Mateus 1. 1, 3, 5, 6, 16
Nem todo mundo tem uma família perfeita. Talvez nenhum de nós tenha. Possivelmente, dentre os nossos antepassados podem haver nomes que não devem ser mencionados, pessoas cujas histórias não devam ser contados às crianças. As famílias têm seus excluídos, não apenas no tempo presente mas especialmente no passado, na história.
Há raízes em nossas famílias que, por vergonhosas ou sujas, foram esquecidas, apagadas. Anselm Grün diz em seu livro “Raízes" que podemos santificar nossas famílias porque Jesus fez isso com a sua própria árvore genealógica.
Acho que a árvore genealógica construída por Mateus no início de seu evangelho é capaz de nos ensinar mais que isso sobre a graça de Deus, nossas famílias e o evangelho.
Sempre me chamou atenção naquele texto o fato de que, em um ambiente extremamente centrado nos homens e com as mulheres encaradas de uma maneira tão subalterna, há cinco mulheres na genealogia de Jesus. E, o melhor, não são mulheres quaisquer - são pessoas que, naturalmente, seriam vítimas dos piores preconceitos sociais e familiares. Não eram, digamos, mulheres honoráveis do ponto de vista social. Eram personagens que, possivelmente, muitas famílias gostariam de excluir de seu passado.
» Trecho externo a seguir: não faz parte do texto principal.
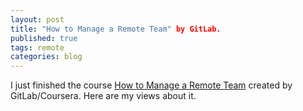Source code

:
 ```yaml
---
layout: post
title: "How to Manage a Remote Team" by GitLab.
published: true
tags: remote
categories: blog
---
```


I just finished the course [How to Manage a Remote Team](https://www.coursera.org/learn/remote-team-management) created by GitLab/Coursera. Here are my views about it.

<!--more-->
A primeira é Tamar (Gn 38). Nora de Judá, Tamar ficou viúva de dois de seus filhos por causa da lei do levirato. Temendo perdendo outro filho, Judá esqueceu a nora. A nora não esqueceu o sogro. Fez-se passar por prostituta, fez sexo com o sogro e dele engravidou. Em suma, Tamar se prostituiu, seduziu e enganou o sogro, sendo mãe de dois filhos com ele.
A segunda mulher que aparece na genealogia de Jesus em Mateus é a prostituta Raabe, de Jericó (Js 6). Se Tamar se prostituiu uma vez, para enganar o sogro, Raabe tinha a prostituição como seu ganha-pão, talvez sendo dona de uma casa que oferecia tais serviços em Jericó, antes de sua tomada por Josué e os hebreus saídos do Egito. Raabe, a prostituta, seria excluída da genealogia de muitos dentre nós.
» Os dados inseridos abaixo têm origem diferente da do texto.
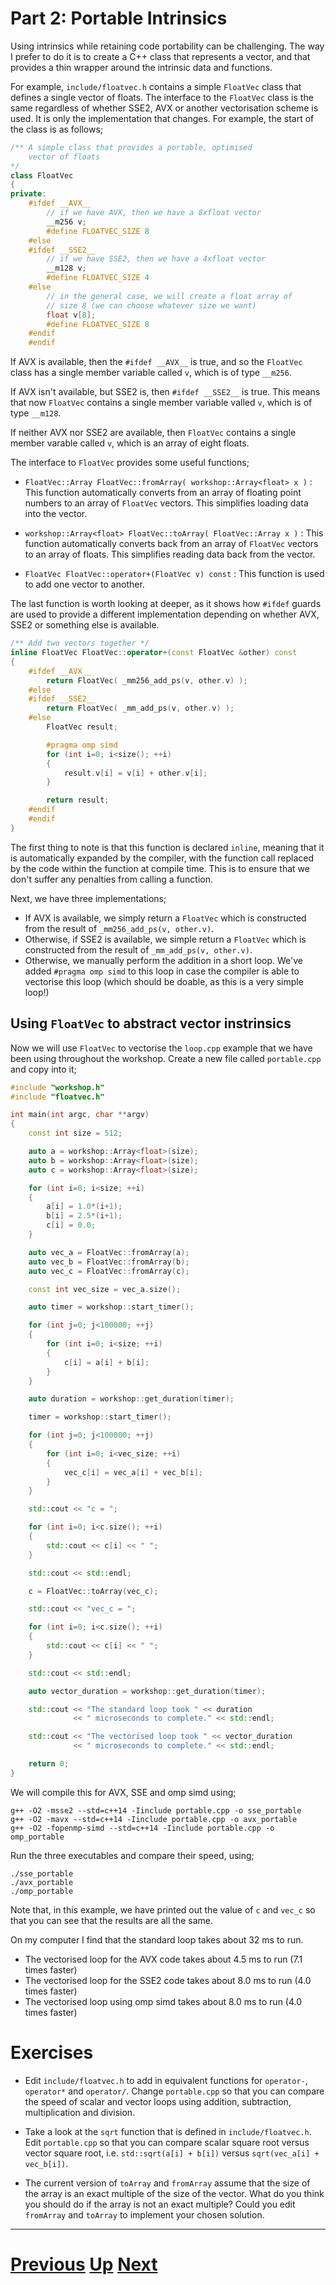 # Part 2: Portable Intrinsics

Using intrinsics while retaining code portability can be challenging. The way
I prefer to do it is to create a C++ class that represents a vector, and that
provides a thin wrapper around the intrinsic data and functions.

For example, `include/floatvec.h` contains a simple `FloatVec` class that 
defines a single vector of floats. The interface to the `FloatVec` class
is the same regardless of whether SSE2, AVX or another vectorisation scheme
is used. It is only the implementation that changes. For example, the start
of the class is as follows;

```c++
/** A simple class that provides a portable, optimised
    vector of floats
*/
class FloatVec
{
private:
    #ifdef __AVX__
        // if we have AVX, then we have a 8xfloat vector
        __m256 v;
        #define FLOATVEC_SIZE 8
    #else
    #ifdef __SSE2__
        // if we have SSE2, then we have a 4xfloat vector
        __m128 v;
        #define FLOATVEC_SIZE 4
    #else
        // in the general case, we will create a float array of 
        // size 8 (we can choose whatever size we want)
        float v[8];
        #define FLOATVEC_SIZE 8
    #endif
    #endif
```

If AVX is available, then the `#ifdef __AVX__` is true, and so the `FloatVec`
class has a single member variable called `v`, which is of type `__m256`.

If AVX isn't available, but SSE2 is, then `#ifdef __SSE2__` is true. This means
that now `FloatVec` contains a single member variable valled `v`, which is of
type `__m128`. 

If neither AVX nor SSE2 are available, then `FloatVec` contains a single
member varable called `v`, which is an array of eight floats.

The interface to `FloatVec` provides some useful functions;

* `FloatVec::Array FloatVec::fromArray( workshop::Array<float> x )` : This function 
automatically converts from an array of floating point numbers to an
array of `FloatVec` vectors. This simplifies loading data into the vector.

* `workshop::Array<float> FloatVec::toArray( FloatVec::Array x )` : This function
automatically converts back from an array of `FloatVec` vectors to an array
of floats. This simplifies reading data back from the vector.

* `FloatVec FloatVec::operator+(FloatVec v) const` : This function is used to 
add one vector to another.

The last function is worth looking at deeper, as it shows how `#ifdef` guards
are used to provide a different implementation depending on whether AVX, SSE2
or something else is available.

```c++
/** Add two vectors together */
inline FloatVec FloatVec::operator+(const FloatVec &other) const
{
    #ifdef __AVX__
        return FloatVec( _mm256_add_ps(v, other.v) );
    #else
    #ifdef __SSE2__
        return FloatVec( _mm_add_ps(v, other.v) );
    #else
        FloatVec result;

        #pragma omp simd
        for (int i=0; i<size(); ++i)
        {
            result.v[i] = v[i] + other.v[i];
        }

        return result;
    #endif
    #endif
}
```

The first thing to note is that this function is declared `inline`, meaning that 
it is automatically expanded by the compiler, with the function call replaced
by the code within the function at compile time. This is to ensure that
we don't suffer any penalties from calling a function.

Next, we have three implementations;

* If AVX is available, we simply return a `FloatVec` which is constructed
from the result of `_mm256_add_ps(v, other.v)`.
* Otherwise, if SSE2 is available, we simple return a `FloatVec` which is constructed
from the result of `_mm_add_ps(v, other.v)`.
* Otherwise, we manually perform the addition in a short loop. We've added
`#pragma omp simd` to this loop in case the compiler is able to vectorise this
loop (which should be doable, as this is a very simple loop!)

## Using `FloatVec` to abstract vector instrinsics

Now we will use `FloatVec` to vectorise the `loop.cpp` example that
we have been using throughout the workshop. Create a new file called `portable.cpp`
and copy into it;

```c++
#include "workshop.h"
#include "floatvec.h"

int main(int argc, char **argv)
{
    const int size = 512;

    auto a = workshop::Array<float>(size);
    auto b = workshop::Array<float>(size);
    auto c = workshop::Array<float>(size);

    for (int i=0; i<size; ++i)
    {
        a[i] = 1.0*(i+1);
        b[i] = 2.5*(i+1);
        c[i] = 0.0;
    }

    auto vec_a = FloatVec::fromArray(a);
    auto vec_b = FloatVec::fromArray(b);
    auto vec_c = FloatVec::fromArray(c);

    const int vec_size = vec_a.size();

    auto timer = workshop::start_timer();

    for (int j=0; j<100000; ++j)
    {
        for (int i=0; i<size; ++i)
        {
            c[i] = a[i] + b[i];
        }
    }

    auto duration = workshop::get_duration(timer);

    timer = workshop::start_timer();

    for (int j=0; j<100000; ++j)
    {   
        for (int i=0; i<vec_size; ++i)
        {
            vec_c[i] = vec_a[i] + vec_b[i];
        }
    }

    std::cout << "c = ";

    for (int i=0; i<c.size(); ++i)
    {
        std::cout << c[i] << " ";
    }

    std::cout << std::endl;

    c = FloatVec::toArray(vec_c);

    std::cout << "vec_c = ";

    for (int i=0; i<c.size(); ++i)
    {
        std::cout << c[i] << " ";
    }

    std::cout << std::endl;

    auto vector_duration = workshop::get_duration(timer);

    std::cout << "The standard loop took " << duration
              << " microseconds to complete." << std::endl;

    std::cout << "The vectorised loop took " << vector_duration
              << " microseconds to complete." << std::endl;

    return 0;
}
```

We will compile this for AVX, SSE and omp simd using;

```
g++ -O2 -msse2 --std=c++14 -Iinclude portable.cpp -o sse_portable
g++ -O2 -mavx --std=c++14 -Iinclude portable.cpp -o avx_portable
g++ -O2 -fopenmp-simd --std=c++14 -Iinclude portable.cpp -o omp_portable
```

Run the three executables and compare their speed, using;

```
./sse_portable
./avx_portable
./omp_portable
```

Note that, in this example, we have printed out the value of `c` and `vec_c`
so that you can see that the results are all the same.

On my computer I find that the standard loop takes about 32 ms to run.

* The vectorised loop for the AVX code takes about 4.5 ms to run (7.1 times faster)
* The vectorised loop for the SSE2 code takes about 8.0 ms to run (4.0 times faster)
* The vectorised loop using omp simd takes about 8.0 ms to run (4.0 times faster)

# Exercises

* Edit `include/floatvec.h` to add in equivalent functions for `operator-`, 
`operator*` and `operator/`. Change `portable.cpp` so that you can compare
the speed of scalar and vector loops using addition, subtraction, multiplication
and division.

* Take a look at the `sqrt` function that is defined in `include/floatvec.h`. 
Edit `portable.cpp` so that you can compare scalar square root versus vector
square root, i.e. `std::sqrt(a[i] + b[i])` versus `sqrt(vec_a[i] + vec_b[i])`.

* The current version of `toArray` and `fromArray` assume that the size of the
array is an exact multiple of the size of the vector. What do you think you should
do if the array is not an exact multiple? Could you edit `fromArray` and `toArray`
to implement your chosen solution.

***

# [Previous](immintrin.md) [Up](part2.md) [Next](whatnext.md)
Outra mulher que surge na genealogia de Jesus é, segundo o livro que leva seu nome no Antigo Testamento, avó do rei Davi. É a moabita Rute. Por que Rute seria, provavelmente, excluída das raízes genealógicas de muitas famílias judaicas? Por sua origem étnica:
Nenhum amonita ou moabita poderá entrar na congregação do Eterno, até a décima geração, tampouco seus filhos. Deuteronômio 23.3
Os moabitas eram excluídos da religião e da vida social de Israel. Ainda assim, segundo Rute, uma moabita seria avó de Davi e uma daquelas mulheres na genealogia de Jesus.
Provavelmente a mulher mais famosa na genealogia de Jesus, antes de Maria, é a mãe do rei Salomão, Bate-seba, cujo nome não foi diretamente referido por Mateus. Adúltera, engravidou do rei Davi, que agiu para matar seu marido Urias (2 Sm 11:1-27; 12:1-18; 1 Rs 1:1-48). Mateus referiu-a, relacionando o homicídio (“a mulher de Urias”). Bate-seba, adúltera e, talvez, cúmplice do homicídio de seu marido, seria alguém que muitos dentre nós excluiríamos das nossas árvores familiares - mas ela faz parte da árvore de Jesus.
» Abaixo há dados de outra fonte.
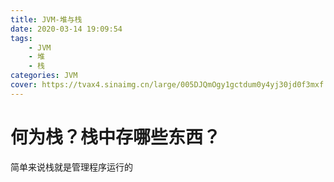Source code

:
 ```yaml
---
title: JVM-堆与栈
date: 2020-03-14 19:09:54
tags:
    - JVM
    - 堆
    - 栈
categories: JVM
cover: https://tvax4.sinaimg.cn/large/005DJQmOgy1gctdum0y4yj30jd0f3mxf.jpg
---
```

# 何为栈？栈中存哪些东西？
简单来说栈就是管理程序运行的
A última mulher, Maria, mãe de Jesus, também tem uma característica socialmente reprovável. Mãe solteira, Maria engravidou antes de casar-se com José.
Para mim, é muito significativa a presença dessas cinco mulheres na genealogia de Jesus segundo Mateus. Primeiro, por serem mulheres em uma sociedade que relegava as mulheres a uma situação ainda mais baixa que muitas da contemporaneidade. "Oh, Senhor muito obrigado por não ter nascido gentio, escravo e nem mulher”, oravam os judeus, o que, por si só, torna significante a citação a mulheres.
E não eram quaisquer mulheres - eram mulheres normalmente excluídas socialmente.
Tais elementos, para mim, significam duas faces da mesma moeda. Em primeiro lugar, que Jesus é para todos, especialmente os excluídos, os menos significativos, os mais perseguidos, para aqueles que muitas vezes preferiríamos esquecer. Por outro lado, significa também que qualquer história, seja pessoal, seja familiar, é importante e, assim, Deus pode se tornar conhecido e pode ser a salvação de qualquer um a partir de qualquer história de vida, inclusive e especialmente aquelas que a sociedade mais despreza.
Nenhuma história é insignificante ou impossível. Nem mesmo a sua.